» **The data**:
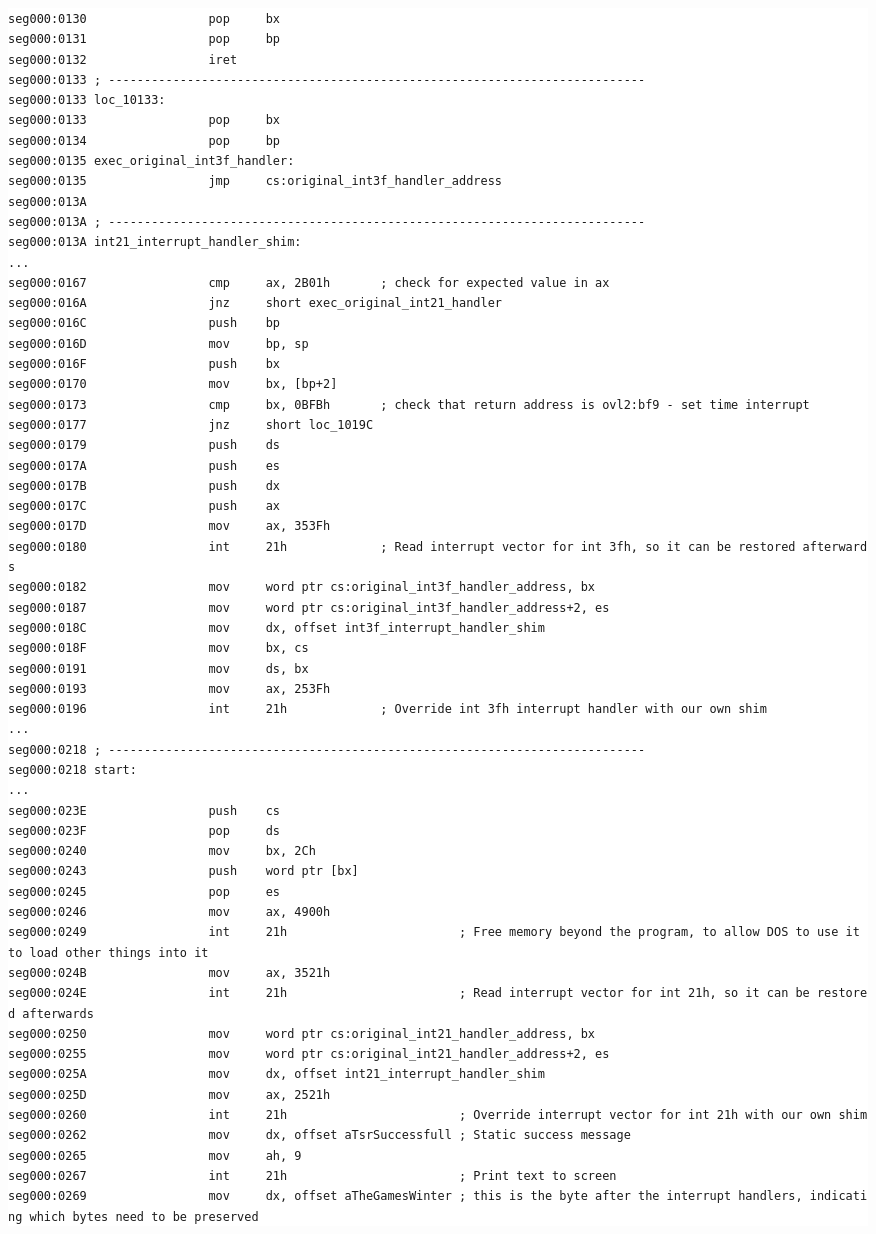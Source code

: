     seg000:0130                 pop     bx
    seg000:0131                 pop     bp
    seg000:0132                 iret
    seg000:0133 ; ---------------------------------------------------------------------------
    seg000:0133 loc_10133:
    seg000:0133                 pop     bx
    seg000:0134                 pop     bp
    seg000:0135 exec_original_int3f_handler:
    seg000:0135                 jmp     cs:original_int3f_handler_address
    seg000:013A
    seg000:013A ; ---------------------------------------------------------------------------
    seg000:013A int21_interrupt_handler_shim:
    ...
    seg000:0167                 cmp     ax, 2B01h       ; check for expected value in ax
    seg000:016A                 jnz     short exec_original_int21_handler
    seg000:016C                 push    bp
    seg000:016D                 mov     bp, sp
    seg000:016F                 push    bx
    seg000:0170                 mov     bx, [bp+2]
    seg000:0173                 cmp     bx, 0BFBh       ; check that return address is ovl2:bf9 - set time interrupt
    seg000:0177                 jnz     short loc_1019C
    seg000:0179                 push    ds
    seg000:017A                 push    es
    seg000:017B                 push    dx
    seg000:017C                 push    ax
    seg000:017D                 mov     ax, 353Fh
    seg000:0180                 int     21h             ; Read interrupt vector for int 3fh, so it can be restored afterwards
    seg000:0182                 mov     word ptr cs:original_int3f_handler_address, bx
    seg000:0187                 mov     word ptr cs:original_int3f_handler_address+2, es
    seg000:018C                 mov     dx, offset int3f_interrupt_handler_shim
    seg000:018F                 mov     bx, cs
    seg000:0191                 mov     ds, bx
    seg000:0193                 mov     ax, 253Fh
    seg000:0196                 int     21h             ; Override int 3fh interrupt handler with our own shim
    ...
    seg000:0218 ; ---------------------------------------------------------------------------
    seg000:0218 start:
    ...
    seg000:023E                 push    cs
    seg000:023F                 pop     ds
    seg000:0240                 mov     bx, 2Ch
    seg000:0243                 push    word ptr [bx]
    seg000:0245                 pop     es
    seg000:0246                 mov     ax, 4900h
    seg000:0249                 int     21h                        ; Free memory beyond the program, to allow DOS to use it to load other things into it
    seg000:024B                 mov     ax, 3521h
    seg000:024E                 int     21h                        ; Read interrupt vector for int 21h, so it can be restored afterwards
    seg000:0250                 mov     word ptr cs:original_int21_handler_address, bx
    seg000:0255                 mov     word ptr cs:original_int21_handler_address+2, es
    seg000:025A                 mov     dx, offset int21_interrupt_handler_shim
    seg000:025D                 mov     ax, 2521h
    seg000:0260                 int     21h                        ; Override interrupt vector for int 21h with our own shim
    seg000:0262                 mov     dx, offset aTsrSuccessfull ; Static success message
    seg000:0265                 mov     ah, 9
    seg000:0267                 int     21h                        ; Print text to screen
    seg000:0269                 mov     dx, offset aTheGamesWinter ; this is the byte after the interrupt handlers, indicating which bytes need to be preserved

» **Task brief**:
Everything in the material goes into the copy exactly, except the images.

» **Output below**:
Source code

:     seg000:0130                 pop     bx
    seg000:0131                 pop     bp
    seg000:0132                 iret
    seg000:0133 ; ---------------------------------------------------------------------------
    seg000:0133 loc_10133:
    seg000:0133                 pop     bx
    seg000:0134                 pop     bp
    seg000:0135 exec_original_int3f_handler:
    seg000:0135                 jmp     cs:original_int3f_handler_address
    seg000:013A
    seg000:013A ; ---------------------------------------------------------------------------
    seg000:013A int21_interrupt_handler_shim:
    ...
    seg000:0167                 cmp     ax, 2B01h       ; check for expected value in ax
    seg000:016A                 jnz     short exec_original_int21_handler
    seg000:016C                 push    bp
    seg000:016D                 mov     bp, sp
    seg000:016F                 push    bx
    seg000:0170                 mov     bx, [bp+2]
    seg000:0173                 cmp     bx, 0BFBh       ; check that return address is ovl2:bf9 - set time interrupt
    seg000:0177                 jnz     short loc_1019C
    seg000:0179                 push    ds
    seg000:017A                 push    es
    seg000:017B                 push    dx
    seg000:017C                 push    ax
    seg000:017D                 mov     ax, 353Fh
    seg000:0180                 int     21h             ; Read interrupt vector for int 3fh, so it can be restored afterwards
    seg000:0182                 mov     word ptr cs:original_int3f_handler_address, bx
    seg000:0187                 mov     word ptr cs:original_int3f_handler_address+2, es
    seg000:018C                 mov     dx, offset int3f_interrupt_handler_shim
    seg000:018F                 mov     bx, cs
    seg000:0191                 mov     ds, bx
    seg000:0193                 mov     ax, 253Fh
    seg000:0196                 int     21h             ; Override int 3fh interrupt handler with our own shim
    ...
    seg000:0218 ; ---------------------------------------------------------------------------
    seg000:0218 start:
    ...
    seg000:023E                 push    cs
    seg000:023F                 pop     ds
    seg000:0240                 mov     bx, 2Ch
    seg000:0243                 push    word ptr [bx]
    seg000:0245                 pop     es
    seg000:0246                 mov     ax, 4900h
    seg000:0249                 int     21h                        ; Free memory beyond the program, to allow DOS to use it to load other things into it
    seg000:024B                 mov     ax, 3521h
    seg000:024E                 int     21h                        ; Read interrupt vector for int 21h, so it can be restored afterwards
    seg000:0250                 mov     word ptr cs:original_int21_handler_address, bx
    seg000:0255                 mov     word ptr cs:original_int21_handler_address+2, es
    seg000:025A                 mov     dx, offset int21_interrupt_handler_shim
    seg000:025D                 mov     ax, 2521h
    seg000:0260                 int     21h                        ; Override interrupt vector for int 21h with our own shim
    seg000:0262                 mov     dx, offset aTsrSuccessfull ; Static success message
    seg000:0265                 mov     ah, 9
    seg000:0267                 int     21h                        ; Print text to screen
    seg000:0269                 mov     dx, offset aTheGamesWinter ; this is the byte after the interrupt handlers, indicating which bytes need to be preserved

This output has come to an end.